* [Required work]:
In the data beneath this task, how many lines contain "mbox"? Answer with the number only.
START Given entries
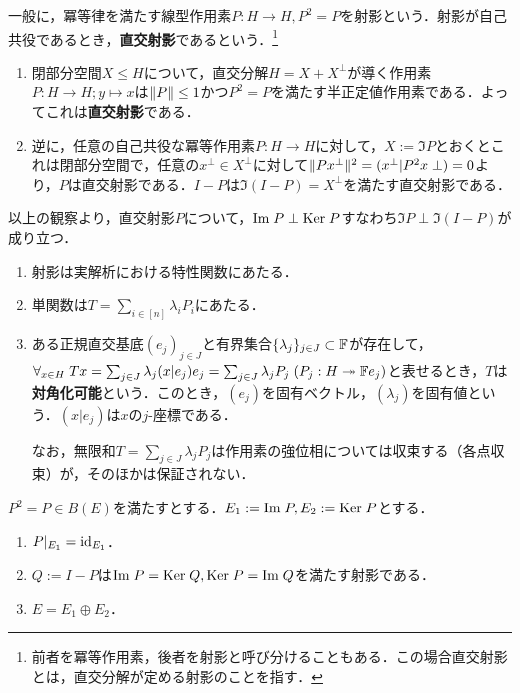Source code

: \documentclass[uplatex,dvipdfmx]{jsreport}
\begin{document}
\begin{definition}
        一般に，冪等律を満たす線型作用素$P:H\to H,P^2=P$を射影という．射影が自己共役であるとき，\textbf{直交射影}であるという．\footnote{前者を冪等作用素，後者を射影と呼び分けることもある．この場合直交射影とは，直交分解が定める射影のことを指す．}
\end{definition}
\begin{example}[直交射影の直交分解による特徴付け]\mbox{}
    \begin{enumerate}
        \item 閉部分空間$X\le H$について，直交分解$H=X+X^\perp$が導く作用素$P:H\to H;y\mapsto x$は$\|P\|\le 1$かつ$P^2=P$を満たす半正定値作用素である．よってこれは\textbf{直交射影}である．
        \item 逆に，任意の自己共役な冪等作用素$P:H\to H$に対して，$X:=\Im P$とおくとこれは閉部分空間で，任意の$x^\perp\in X^\perp$に対して$\|Px^\perp\|^2=(x^\perp|P^2x\perp)=0$より，$P$は直交射影である．$I-P$は$\Im(I-P)=X^\perp$を満たす直交射影である．
    \end{enumerate}
    以上の観察より，直交射影$P$について，$\mathrm{Im}\; P\perp\mathrm{Ker}\; P$すなわち$\Im P\perp\Im(I-P)$が成り立つ．
\end{example}
\begin{remarks}[diagonalizable]\mbox{}
    \begin{enumerate}
        \item 射影は実解析における特性関数にあたる．
        \item 単関数は$T=\sum_{i\in[n]}\lambda_iP_i$にあたる．
        \item ある正規直交基底$(e_j)_{j\in J}$と有界集合$\{\lambda_j\}_{j\in J}\subset\mathbb{F}$が存在して，$\forall_{x\in H}\;Tx=\sum_{j\in J}\lambda_j(x|e_j)e_j=\sum_{j\in J}\lambda_jP_j\;(P_j:H\twoheadrightarrow\mathbb{F} e_j)$と表せるとき，$T$は\textbf{対角化可能}という．このとき，$(e_j)$を固有ベクトル，$(\lambda_j)$を固有値という．$(x|e_j)$は$x$の$j$-座標である．
        
        なお，無限和$T=\sum_{j\in J}\lambda_jP_j$は作用素の強位相については収束する（各点収束）が，そのほかは保証されない．
    \end{enumerate}
\end{remarks}

\begin{lemma}[一般の射影の性質]\label{lemma-property-of-projection}
    $P^2=P\in B(E)$を満たすとする．$E_1:=\mathrm{Im}\; P,E_2:=\mathrm{Ker}\; P$とする．
    \begin{enumerate}
        \item $P|_{E_1}=\mathrm{id}_{E_1}$．
        \item $Q:=I-P$は$\mathrm{Im}\; P=\mathrm{Ker}\; Q,\mathrm{Ker}\; P=\mathrm{Im}\; Q$を満たす射影である．
        \item $E=E_1\oplus E_2$．
    \end{enumerate}
\end{lemma}
\end{document}
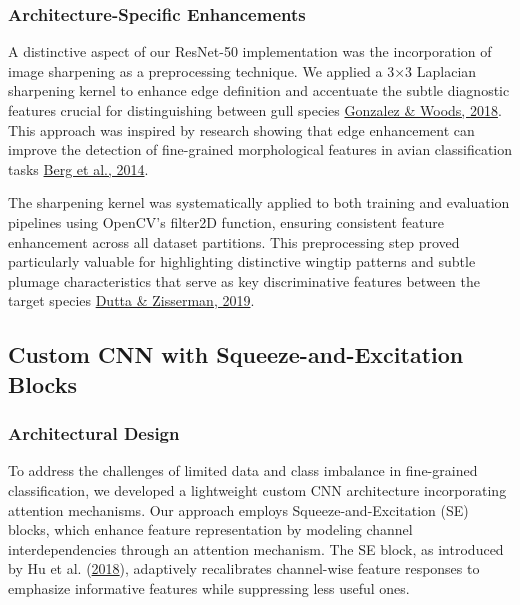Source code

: \documentclass[a4paper,12pt]{article}
\begin{document}
\subsubsection{Architecture-Specific Enhancements}

A distinctive aspect of our ResNet-50 implementation was the incorporation of image sharpening as a preprocessing technique. We applied a 3×3 Laplacian sharpening kernel to enhance edge definition and accentuate the subtle diagnostic features crucial for distinguishing between gull species {\href{https://www.pearson.com/en-us/subject-catalog/p/digital-image-processing/P200000003546}{Gonzalez \& Woods, 2018}}. This approach was inspired by research showing that edge enhancement can improve the detection of fine-grained morphological features in avian classification tasks {\href{https://openaccess.thecvf.com/content_cvpr_2014/papers/Berg_Birdsnap_Large-scale_Fine-grained_2014_CVPR_paper.pdf}{Berg et al., 2014}}.

The sharpening kernel was systematically applied to both training and evaluation pipelines using OpenCV's filter2D function, ensuring consistent feature enhancement across all dataset partitions. This preprocessing step proved particularly valuable for highlighting distinctive wingtip patterns and subtle plumage characteristics that serve as key discriminative features between the target species {\href{https://ieeexplore.ieee.org/document/8659085}{Dutta \& Zisserman, 2019}}.

\subsection{Custom CNN with Squeeze-and-Excitation Blocks}

\subsubsection{Architectural Design}

To address the challenges of limited data and class imbalance in fine-grained classification, we developed a lightweight custom CNN architecture incorporating attention mechanisms. Our approach employs Squeeze-and-Excitation (SE) blocks, which enhance feature representation by modeling channel interdependencies through an attention mechanism. The SE block, as introduced by Hu et al. (\href{https://openaccess.thecvf.com/content_cvpr_2018/papers/Hu_Squeeze-and-Excitation_Networks_CVPR_2018_paper.pdf}{2018}), adaptively recalibrates channel-wise feature responses to emphasize informative features while suppressing less useful ones.
\end{document}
END Given entries
* [The completed task]:
2